The AIG CEO allowed that he has never had much success with putting proprietary products through the independent agency distribution channel. Independents “take great pride in being independent,” he quipped.

If they don’t like a product, they prove their independence by “telling you to go to hell,” he added, triggering a wave of soft laughter in the audience.

“When they want to tell you to go to hell, they do,” he continued. “That what the producers like to do.”

With Woodbury, though, Benmosche thinks a propriety product effort might go more positively. Those advisors are “a group of people who were very successful in selling the Hartford products,” Benmosche explained. They have a process and people in place to do that. So AIG is looking for ways to leverage its own product on that platform.

He indicated he already been floating the idea with Woodbury advisors. At a recent meeting with 3,000 of them in Washington, for instance, he said he pointed to AIG’s track record in variable and fixed annuity sales.

“I told them, just take a look at us.
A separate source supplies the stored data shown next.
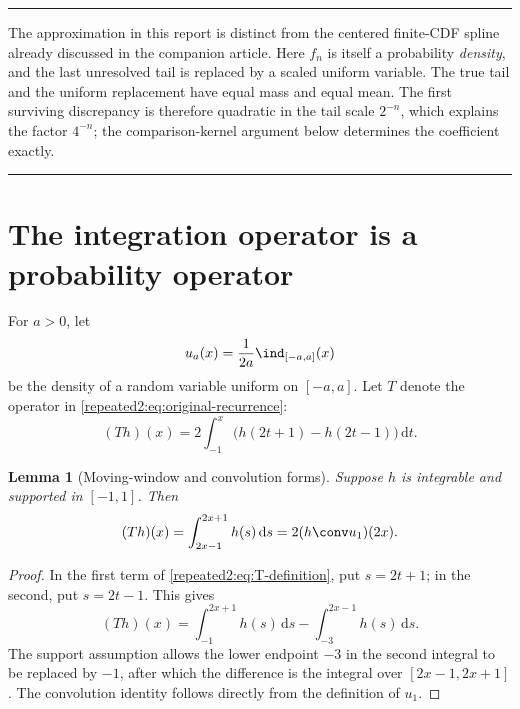 \documentclass[11pt,oneside]{article}
\newtheorem{lemma}[lemma]{Lemma}
\theoremstyle{definition}
\theoremstyle{remark}
\newcommand{\dd}{\,\mathrm d}
\newenvironment{boxedremark}{%
  \par\smallskip\noindent\begin{center}\begin{minipage}{0.94\textwidth}%
  \color{black}\hrule\vspace{0.6em}\small
}{%
  \vspace{0.6em}\hrule\end{minipage}\end{center}\smallskip
}
\begin{document}
\begin{boxedremark}
The approximation in this report is distinct from the centered finite-CDF spline already
discussed in the companion article.  Here $f_n$ is itself a probability \emph{density}, and
the last unresolved tail is replaced by a scaled uniform variable.  The true tail and the
uniform replacement have equal mass and equal mean.  The first surviving discrepancy is
therefore quadratic in the tail scale $2^{-n}$, which explains the factor $4^{-n}$; the
comparison-kernel argument below determines the coefficient exactly.
\end{boxedremark}

\section{The integration operator is a probability operator}
\label{repeated2:sec:probability-operator}

For $a>0$, let
\begin{equation}
 u_a(x)=\frac1{2a}\ind_{[-a,a]}(x)
 \label{repeated2:eq:uniform-density}
\end{equation}
be the density of a random variable uniform on $[-a,a]$.  Let $T$ denote the operator in
\eqref{repeated2:eq:original-recurrence}:
\begin{equation}
 (Th)(x)=2\int_{-1}^{x}\bigl(h(2t+1)-h(2t-1)\bigr)\dd t.
 \label{repeated2:eq:T-definition}
\end{equation}

\begin{lemma}[Moving-window and convolution forms]
\label{repeated2:lem:T-convolution}
Suppose $h$ is integrable and supported in $[-1,1]$.  Then
\begin{equation}
 (Th)(x)=\int_{2x-1}^{2x+1}h(s)\dd s
 =2(h\conv u_1)(2x).
 \label{repeated2:eq:T-moving-window}
\end{equation}
\end{lemma}

\begin{proof}
In the first term of \eqref{repeated2:eq:T-definition}, put $s=2t+1$; in the second, put
$s=2t-1$.  This gives
\[
 (Th)(x)=\int_{-1}^{2x+1}h(s)\dd s-\int_{-3}^{2x-1}h(s)\dd s.
\]
The support assumption allows the lower endpoint $-3$ in the second integral to be
replaced by $-1$, after which the difference is the integral over $[2x-1,2x+1]$.
The convolution identity follows directly from the definition of $u_1$.
\end{proof}
\end{document}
Just don’t be afraid because it may reflect on your independence.”

Other distribution developments

The comments were among several distribution-related points that he and co-panelist James T. Morris, chairman and CEO of Pacific Life Insurance, made during the hour-long panel discussion.

Morris recalled that, 10 or 15 years ago, the industry was pretty concerned about the graying of the producer groups. The question often raised back then was, “where are the new producers going to come from,” he said.

But as it turned out, the graying trend has not hurt the industry as much as had been feared, Morris indicated. How so?

For one thing, many producers — “the good ones” — never really retire, said Morris. They love what they do so they continue in the business past the traditional retirement ages.

In addition, the larger producer groups have developed their own succession plans. This may not produce big numbers of new recruits, but it does bring quality, he said.

And career companies have played a role in the trend as well. According to Morris, these companies have been having success with recruiting ‘second career people, who are 30-somehings instead of 22s and 23s.” This has also not brought in big numbers of new producers, but there is more quality, he said.

In looking at his own company’s distribution developments, Morris mentioned that the focus now is on dialing the clock back to the successes Pacific Life had in the late 1990s with distributing retirement oriented products through independent broker-dealer (B-D) firms.

The difference today is that the company is talking not only working with independent B-Ds but also with regional firms and property-casualty firms. And now the conversation is about “retirement oriented products with some protection too.”

“So, it’s back to the future?” asked the panel moderator, Robert Kerzner, who is president and chief executive officer of LIMRA, LOMA and LL Global

“Yes, but in a different way,” said Morris. “We are (working to) bring some needs-based growth to our distribution firms.”